Explanation option strategy. How and Why to Use a Covered Call Option Strategy
Option buyers are charged an amount called a "premium" by the sellers for such a right.
In contrast, option sellers option writers assume greater risk than the option buyers, which is why they demand this premium. Options are divided into "call" and "put" options.
Bullish strategies[ edit ] Bullish options strategies are employed when the options trader expects the underlying stock price to move upwards. The trader may also forecast how high the stock price may go and the time frame in which the rally may occur in order to select the optimum trading strategy for buying a bullish option. The most bullish of options trading strategies, used by most options traders, is simply buying a call option. The market is always moving.
There are some advantages to trading options. The following are basic option strategies for beginners. Potential profit is unlimited, as the option payoff will increase along with the underlying asset price until expiration, and there is theoretically no limit to how high it can go.

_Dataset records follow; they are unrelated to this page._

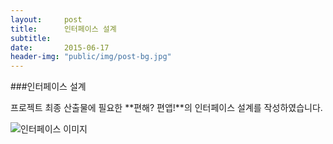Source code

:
 ```yaml
---
layout:     post
title:      인터페이스 설계
subtitle:   
date:       2015-06-17
header-img: "public/img/post-bg.jpg"
---
```


###인터페이스 설계  

프로젝트 최종 산출물에 필요한 **편해? 편앱!**의 인터페이스 설계를 작성하였습니다.  

![인터페이스 이미지](/Softcone/public/img/0617interface.png)  
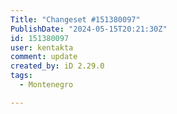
 ```yaml
---
Title: "Changeset #151380097"
PublishDate: "2024-05-15T20:21:30Z"
id: 151380097
user: kentakta
comment: update
created_by: iD 2.29.0
tags:
  - Montenegro

---
```


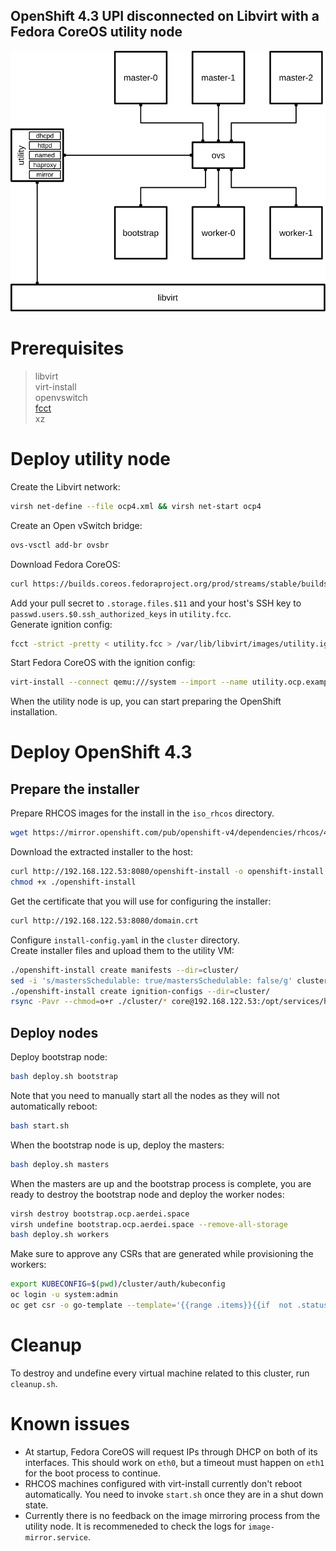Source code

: ## OpenShift 4.3 UPI disconnected on Libvirt with a Fedora CoreOS utility node

![Diagram](diagram.svg)


# Prerequisites

> libvirt  
> virt-install  
> openvswitch  
> [fcct](https://github.com/coreos/fcct/releases)  
> xz

# Deploy utility node
Create the Libvirt network:
```bash
virsh net-define --file ocp4.xml && virsh net-start ocp4
```

Create an Open vSwitch bridge:
```bash
ovs-vsctl add-br ovsbr
```

Download Fedora CoreOS:
```bash
curl https://builds.coreos.fedoraproject.org/prod/streams/stable/builds/31.20200118.3.0/x86_64/fedora-coreos-31.20200118.3.0-qemu.x86_64.qcow2.xz -o /var/lib/libvirt/images/fedora-coreos-31.20200113.3.1-qemu.x86_64.qcow2.xz && xz --decompress /var/lib/libvirt/images/fedora-coreos-31.20200113.3.1-qemu.x86_64.qcow2.xz
```

Add your pull secret to `.storage.files.$11` and your host's SSH key to `passwd.users.$0.ssh_authorized_keys` in `utility.fcc`.  
Generate ignition config:
```bash
fcct -strict -pretty < utility.fcc > /var/lib/libvirt/images/utility.ign
```

Start Fedora CoreOS with the ignition config:
```bash
virt-install --connect qemu:///system --import --name utility.ocp.example.com --network network=ocp4,mac=12:34:56:00:00:53 --network bridge=ovsbr,mac=12:34:56:00:00:54,virtualport_type=openvswitch --ram 1024 --vcpus 1 --os-variant fedora29 --disk size=50,backing_store=/var/lib/libvirt/images/fedora-coreos-31.20200113.3.1-qemu.x86_64.qcow2,format=qcow2,bus=virtio --qemu-commandline="-fw_cfg name=opt/com.coreos/config,file=/var/lib/libvirt/images/utility.ign" --vnc --noautoconsole
```
When the utility node is up, you can start preparing the OpenShift installation.  

# Deploy OpenShift 4.3
## Prepare the installer
Prepare RHCOS images for the install in the `iso_rhcos` directory.
```bash
wget https://mirror.openshift.com/pub/openshift-v4/dependencies/rhcos/4.3/4.3.8/rhcos-4.3.8-x86_64-installer.x86_64.iso https://mirror.openshift.com/pub/openshift-v4/dependencies/rhcos/4.3/4.3.8/rhcos-4.3.8-x86_64-installer-kernel-x86_64 https://mirror.openshift.com/pub/openshift-v4/dependencies/rhcos/4.3/4.3.8/rhcos-4.3.8-x86_64-installer-initramfs.x86_64.img -N -P ./iso_rhcos/
```
Download the extracted installer to the host:  
```bash
curl http://192.168.122.53:8080/openshift-install -o openshift-install
chmod +x ./openshift-install
```
Get the certificate that you will use for configuring the installer:
```bash
curl http://192.168.122.53:8080/domain.crt
```
Configure `install-config.yaml` in the `cluster` directory.  
Create installer files and upload them to the utility VM:
```bash
./openshift-install create manifests --dir=cluster/
sed -i 's/mastersSchedulable: true/mastersSchedulable: false/g' cluster/manifests/cluster-scheduler-02-config.yml
./openshift-install create ignition-configs --dir=cluster/
rsync -Pavr --chmod=o+r ./cluster/* core@192.168.122.53:/opt/services/httpd/www/html/
```
## Deploy nodes
Deploy bootstrap node:
```bash
bash deploy.sh bootstrap
```
Note that you need to manually start all the nodes as they will not automatically reboot:
```bash
bash start.sh
```
When the bootstrap node is up, deploy the masters:
```bash
bash deploy.sh masters
```
When the masters are up and the bootstrap process is complete, you are ready to destroy the bootstrap node and deploy the worker nodes:
```bash
virsh destroy bootstrap.ocp.aerdei.space
virsh undefine bootstrap.ocp.aerdei.space --remove-all-storage
bash deploy.sh workers
```
Make sure to approve any CSRs that are generated while provisioning the workers:
```bash
export KUBECONFIG=$(pwd)/cluster/auth/kubeconfig
oc login -u system:admin
oc get csr -o go-template --template='{{range .items}}{{if  not .status}}{{printf "%s\n" .metadata.name}}{{end}}{{end}}' | xargs -i oc adm certificate approve {}
```
# Cleanup
To destroy and undefine every virtual machine related to this cluster, run `cleanup.sh`. 

# Known issues
- At startup, Fedora CoreOS will request IPs through DHCP on both of its interfaces. This should work on `eth0`, but a timeout must happen on `eth1` for the boot process to continue.
- RHCOS machines configured with virt-install currently don't reboot automatically. You need to invoke `start.sh` once they are in a shut down state.
- Currently there is no feedback on the image mirroring process from the utility node. It is recommeneded to check the logs for `image-mirror.service`.
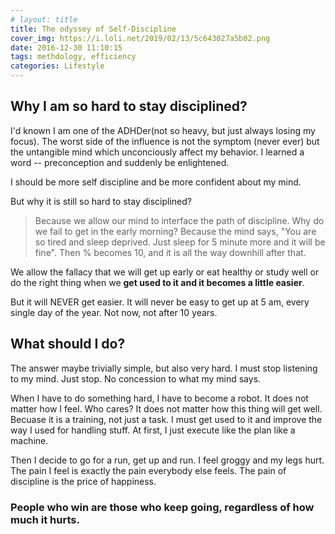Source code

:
 ```yaml
---
# layout: title
title: The odyssey of Self-Discipline
cover_img: https://i.loli.net/2019/02/13/5c643027a5b02.png
date: 2016-12-30 11:10:15
tags: methdology, efficiency
categories: Lifestyle
---
```

## Why I am so hard to stay disciplined?

I'd known I am one of the ADHDer(not so heavy, but just always losing my focus). The worst side of the influence is not the symptom (never ever) but the untangible mind which unconciously affect my behavior. I learned a word -- preconception and suddenly be enlightened.

I should be more self discipline and be more confident about my mind. 

But why it is still so hard to stay disciplined?

> Because we allow our mind to interface the path of discipline. Why do we fail to get in the early morning? Because the mind says, "You are so tired and sleep deprived. Just sleep for 5 minute more and it will be fine". Then % becomes 10, and it is all the way downhill after that.

We allow the fallacy that we will get up early or eat healthy or study well or do the right thing when we **get used to it and it becomes a little easier**. 

But it will NEVER get easier. It will never be easy to get up at 5 am, every single day of the year. Not now, not after 10 years. 

## What should I do?
The answer maybe trivially simple, but also very hard. I must stop listening to my mind. Just stop. No concession to what my mind says.

When I have to do something hard, I have to become a robot. It does not matter how I feel. Who cares? It does not matter how this thing will get well. Becuase it is a training, not just a task. I must get used to it and improve the way I used for handling stuff. At first, I just execute like the plan like a machine. 

Then I decide to go for a run, get up and run. I feel groggy and my legs hurt. The pain I feel is exactly the pain everybody else feels. The pain of discipline is the price of happiness. 


### People who win are those who keep going, regardless of how much it hurts.

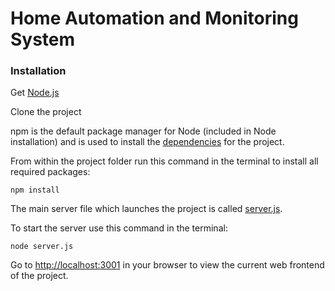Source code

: # Home Automation and Monitoring System

### Installation
Get [Node.js](https://nodejs.org/en/)

Clone the project

npm is the default package manager for Node (included in Node installation) and is used to install the [dependencies]() for the project. 

From within the project folder run this command in the terminal to install all required packages:
```
npm install
``` 

The main server file which launches the project is called [server.js]().

To start the server use this command in the terminal:
```
node server.js
```

Go to [http://localhost:3001](http://localhost:3001) in your browser to view the current web frontend of the project.

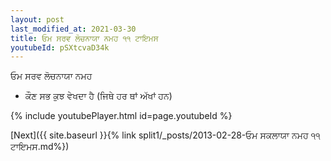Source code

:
 ```yaml
---
layout: post
last_modified_at: 2021-03-30
title: ਓਮ ਸਰਵ ਲੋਚਨਾਯਾ ਨਮਹ ੧੧ ਟਾਇਮਸ
youtubeId: pSXtcvaD34k
---
```

 
 
 ਓਮ ਸਰਵ ਲੋਚਨਾਯਾ ਨਮਹ  
 
 -  ਕੌਣ ਸਭ ਕੁਝ ਵੇਖਦਾ ਹੈ (ਜਿਥੇ ਹਰ ਥਾਂ ਅੱਖਾਂ ਹਨ) 
 
  
 
  
 
 
 
 
 
 


{% include youtubePlayer.html id=page.youtubeId %}
 
[Next]({{ site.baseurl }}{% link  split1/_posts/2013-02-28-ਓਮ ਸਕਲਾਯਾ ਨਮਹ ੧੧ ਟਾਇਮਸ.md%})
 
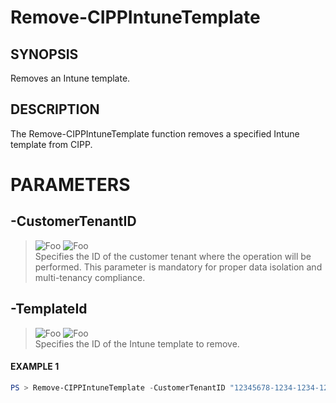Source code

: # Remove-CIPPIntuneTemplate
## SYNOPSIS
Removes an Intune template.
## DESCRIPTION
The Remove-CIPPIntuneTemplate function removes a specified Intune template from CIPP.
# PARAMETERS

## **-CustomerTenantID**
> ![Foo](https://img.shields.io/badge/Type-String-Blue?) ![Foo](https://img.shields.io/badge/Mandatory-TRUE-Red?) \
Specifies the ID of the customer tenant where the operation will be performed. This parameter is mandatory for proper data isolation and multi-tenancy compliance.

  ## **-TemplateId**
> ![Foo](https://img.shields.io/badge/Type-String-Blue?) ![Foo](https://img.shields.io/badge/Mandatory-TRUE-Red?) \
Specifies the ID of the Intune template to remove.

 #### EXAMPLE 1
```powershell
PS > Remove-CIPPIntuneTemplate -CustomerTenantID "12345678-1234-1234-1234-1234567890AB" -TemplateId "98765432-4321-4321-4321-BA0987654321"
```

With a put option, if the underlying rises past the option's strike price, the option will simply expire worthlessly. In exchange for this risk, a covered call strategy provides limited downside protection in the form of premium received when selling the call option. A protective put is a long put, like the strategy explanation option strategy discussed above; however, the goal, as the name implies, is downside protection versus attempting to profit from a downside move.
If a trader owns shares that he or she is bullish on in the long run but wants to protect against a decline in the short run, they may purchase a protective put.
Hence, the position can effectively be thought of as an insurance strategy.
The trader can set the strike price below the current price to reduce premium payment at the expense of decreasing downside protection. This can be thought of as deductible insurance. The following put options are available: June options.